> _Task to complete_
Work out how many lines in this listing hold the word "Front", and give the number with nothing added.
--- Exercise data Enclosed Below ---
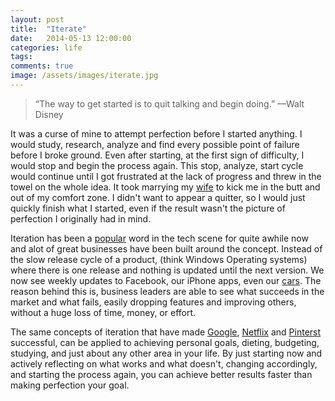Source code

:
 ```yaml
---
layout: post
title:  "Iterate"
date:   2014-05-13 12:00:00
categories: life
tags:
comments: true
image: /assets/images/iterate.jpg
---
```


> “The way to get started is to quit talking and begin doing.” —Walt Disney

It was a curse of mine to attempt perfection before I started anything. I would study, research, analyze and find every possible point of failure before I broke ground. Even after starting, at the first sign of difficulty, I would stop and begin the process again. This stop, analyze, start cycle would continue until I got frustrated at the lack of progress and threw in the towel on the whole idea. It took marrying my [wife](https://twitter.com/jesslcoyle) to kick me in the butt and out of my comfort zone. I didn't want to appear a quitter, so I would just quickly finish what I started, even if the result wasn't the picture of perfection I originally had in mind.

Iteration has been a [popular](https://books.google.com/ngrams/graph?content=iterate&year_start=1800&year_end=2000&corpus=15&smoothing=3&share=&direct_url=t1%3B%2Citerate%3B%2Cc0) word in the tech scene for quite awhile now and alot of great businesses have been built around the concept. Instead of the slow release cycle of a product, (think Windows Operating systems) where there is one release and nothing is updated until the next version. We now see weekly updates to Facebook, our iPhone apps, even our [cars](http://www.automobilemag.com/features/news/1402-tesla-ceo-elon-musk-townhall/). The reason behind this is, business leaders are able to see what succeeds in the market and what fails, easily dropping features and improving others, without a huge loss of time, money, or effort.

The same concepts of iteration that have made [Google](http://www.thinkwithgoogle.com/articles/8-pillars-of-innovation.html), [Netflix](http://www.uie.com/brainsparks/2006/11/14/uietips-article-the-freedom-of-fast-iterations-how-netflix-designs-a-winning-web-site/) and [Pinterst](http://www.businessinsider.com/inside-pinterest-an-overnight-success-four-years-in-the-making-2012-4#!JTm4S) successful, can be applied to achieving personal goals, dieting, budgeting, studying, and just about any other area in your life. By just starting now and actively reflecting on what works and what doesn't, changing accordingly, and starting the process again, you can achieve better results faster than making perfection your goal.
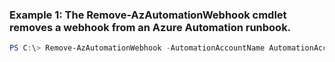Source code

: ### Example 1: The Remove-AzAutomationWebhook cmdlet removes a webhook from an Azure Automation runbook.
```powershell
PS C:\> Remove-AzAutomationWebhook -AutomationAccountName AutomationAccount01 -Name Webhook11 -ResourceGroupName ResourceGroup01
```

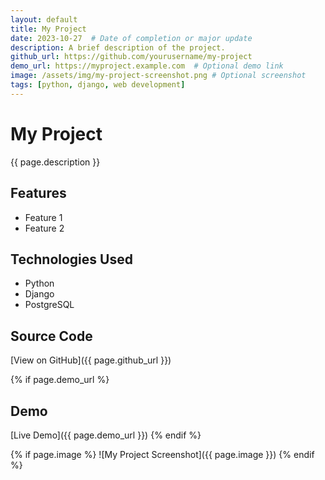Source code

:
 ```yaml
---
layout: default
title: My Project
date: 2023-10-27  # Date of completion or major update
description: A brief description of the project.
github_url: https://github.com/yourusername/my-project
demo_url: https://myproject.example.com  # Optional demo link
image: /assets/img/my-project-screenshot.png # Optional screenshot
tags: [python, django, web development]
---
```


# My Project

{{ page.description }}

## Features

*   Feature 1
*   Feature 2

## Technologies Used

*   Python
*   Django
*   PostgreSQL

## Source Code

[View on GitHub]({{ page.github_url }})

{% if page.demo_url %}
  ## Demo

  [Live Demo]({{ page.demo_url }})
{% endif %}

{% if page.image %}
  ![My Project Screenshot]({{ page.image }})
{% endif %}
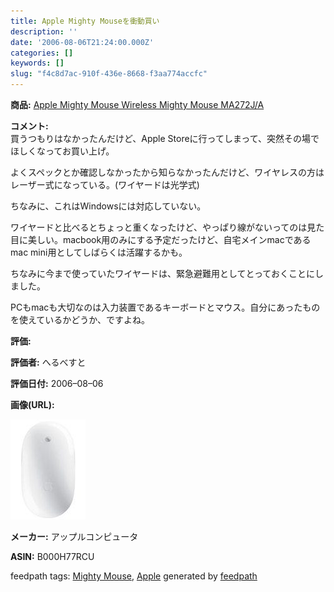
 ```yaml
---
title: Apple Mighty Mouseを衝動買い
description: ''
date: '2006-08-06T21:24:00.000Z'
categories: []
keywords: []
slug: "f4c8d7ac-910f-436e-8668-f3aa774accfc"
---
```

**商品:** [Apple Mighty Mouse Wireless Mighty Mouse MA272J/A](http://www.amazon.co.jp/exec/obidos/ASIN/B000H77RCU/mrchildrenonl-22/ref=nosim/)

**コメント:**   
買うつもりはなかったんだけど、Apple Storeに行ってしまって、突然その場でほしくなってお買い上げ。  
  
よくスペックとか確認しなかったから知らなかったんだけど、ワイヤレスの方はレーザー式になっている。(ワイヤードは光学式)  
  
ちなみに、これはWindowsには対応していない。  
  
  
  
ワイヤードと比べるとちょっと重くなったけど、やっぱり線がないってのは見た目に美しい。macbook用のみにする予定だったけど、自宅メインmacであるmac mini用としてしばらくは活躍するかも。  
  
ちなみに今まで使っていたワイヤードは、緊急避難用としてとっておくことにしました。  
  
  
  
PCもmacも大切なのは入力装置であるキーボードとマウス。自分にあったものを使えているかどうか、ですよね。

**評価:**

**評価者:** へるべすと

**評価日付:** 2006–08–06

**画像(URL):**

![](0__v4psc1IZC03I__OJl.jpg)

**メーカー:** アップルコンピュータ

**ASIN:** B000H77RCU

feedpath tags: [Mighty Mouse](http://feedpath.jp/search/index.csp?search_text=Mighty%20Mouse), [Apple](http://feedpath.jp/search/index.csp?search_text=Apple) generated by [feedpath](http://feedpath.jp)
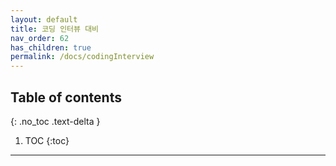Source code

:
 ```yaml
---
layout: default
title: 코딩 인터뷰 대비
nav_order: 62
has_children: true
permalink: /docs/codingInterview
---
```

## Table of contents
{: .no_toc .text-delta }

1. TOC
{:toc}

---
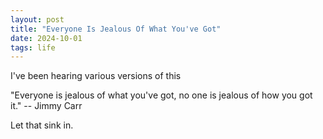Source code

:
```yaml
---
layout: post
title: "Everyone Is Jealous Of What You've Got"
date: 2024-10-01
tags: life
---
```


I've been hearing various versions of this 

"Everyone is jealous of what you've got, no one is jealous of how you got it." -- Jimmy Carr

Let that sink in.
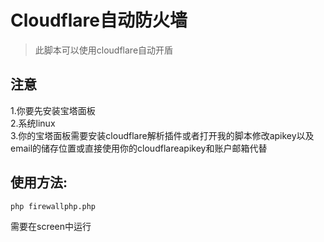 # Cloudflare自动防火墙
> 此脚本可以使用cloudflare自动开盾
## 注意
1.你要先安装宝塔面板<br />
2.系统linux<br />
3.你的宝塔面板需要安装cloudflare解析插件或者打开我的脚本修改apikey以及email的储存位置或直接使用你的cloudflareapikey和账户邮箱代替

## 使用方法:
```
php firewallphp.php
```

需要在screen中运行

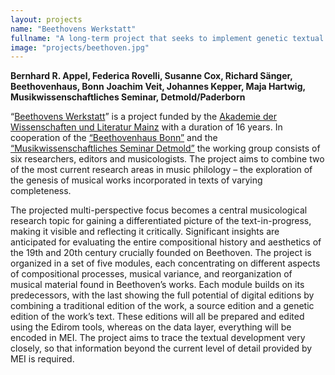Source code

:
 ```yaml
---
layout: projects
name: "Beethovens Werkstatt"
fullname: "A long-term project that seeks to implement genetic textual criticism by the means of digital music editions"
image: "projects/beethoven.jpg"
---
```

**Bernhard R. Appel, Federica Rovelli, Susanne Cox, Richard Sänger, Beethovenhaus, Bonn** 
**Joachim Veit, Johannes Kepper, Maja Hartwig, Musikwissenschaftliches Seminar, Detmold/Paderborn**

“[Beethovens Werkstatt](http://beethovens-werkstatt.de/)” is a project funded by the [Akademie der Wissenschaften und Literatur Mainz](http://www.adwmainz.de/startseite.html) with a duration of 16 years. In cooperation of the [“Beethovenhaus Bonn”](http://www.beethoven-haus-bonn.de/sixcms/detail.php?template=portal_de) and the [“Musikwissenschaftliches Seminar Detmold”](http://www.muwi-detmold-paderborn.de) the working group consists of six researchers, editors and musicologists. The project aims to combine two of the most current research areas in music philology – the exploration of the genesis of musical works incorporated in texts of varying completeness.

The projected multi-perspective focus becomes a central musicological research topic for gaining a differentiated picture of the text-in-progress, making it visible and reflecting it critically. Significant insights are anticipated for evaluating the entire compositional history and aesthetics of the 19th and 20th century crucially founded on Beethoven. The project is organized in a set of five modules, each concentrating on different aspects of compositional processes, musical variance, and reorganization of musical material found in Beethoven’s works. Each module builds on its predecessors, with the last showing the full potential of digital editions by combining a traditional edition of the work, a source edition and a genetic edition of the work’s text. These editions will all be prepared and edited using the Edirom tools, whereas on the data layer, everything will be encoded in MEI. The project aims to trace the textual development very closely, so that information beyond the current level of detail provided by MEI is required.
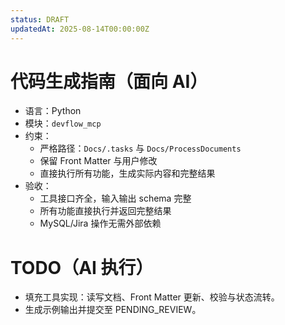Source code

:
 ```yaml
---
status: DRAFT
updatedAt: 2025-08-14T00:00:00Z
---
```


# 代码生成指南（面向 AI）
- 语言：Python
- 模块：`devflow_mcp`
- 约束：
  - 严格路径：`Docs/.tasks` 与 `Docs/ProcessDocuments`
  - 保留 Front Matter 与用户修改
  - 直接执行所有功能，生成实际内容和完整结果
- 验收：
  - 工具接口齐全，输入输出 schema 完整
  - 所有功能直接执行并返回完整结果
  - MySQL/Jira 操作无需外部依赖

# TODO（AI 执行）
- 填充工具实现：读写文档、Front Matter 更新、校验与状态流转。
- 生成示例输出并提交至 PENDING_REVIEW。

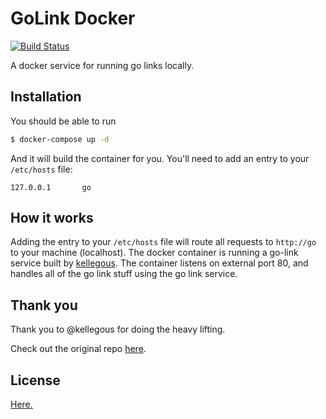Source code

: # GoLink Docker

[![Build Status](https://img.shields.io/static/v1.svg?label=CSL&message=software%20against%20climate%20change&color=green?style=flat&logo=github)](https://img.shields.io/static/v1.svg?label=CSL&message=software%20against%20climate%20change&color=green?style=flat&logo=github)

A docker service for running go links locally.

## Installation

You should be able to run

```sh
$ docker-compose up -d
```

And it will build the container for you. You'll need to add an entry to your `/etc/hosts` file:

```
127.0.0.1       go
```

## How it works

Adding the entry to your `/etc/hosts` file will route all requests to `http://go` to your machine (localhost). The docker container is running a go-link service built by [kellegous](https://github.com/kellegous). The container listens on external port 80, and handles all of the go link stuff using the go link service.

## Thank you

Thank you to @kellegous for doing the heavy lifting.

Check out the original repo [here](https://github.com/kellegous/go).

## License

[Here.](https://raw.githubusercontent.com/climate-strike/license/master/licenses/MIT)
--- End of Enclosed Exercise data ---
> _Written answer_
2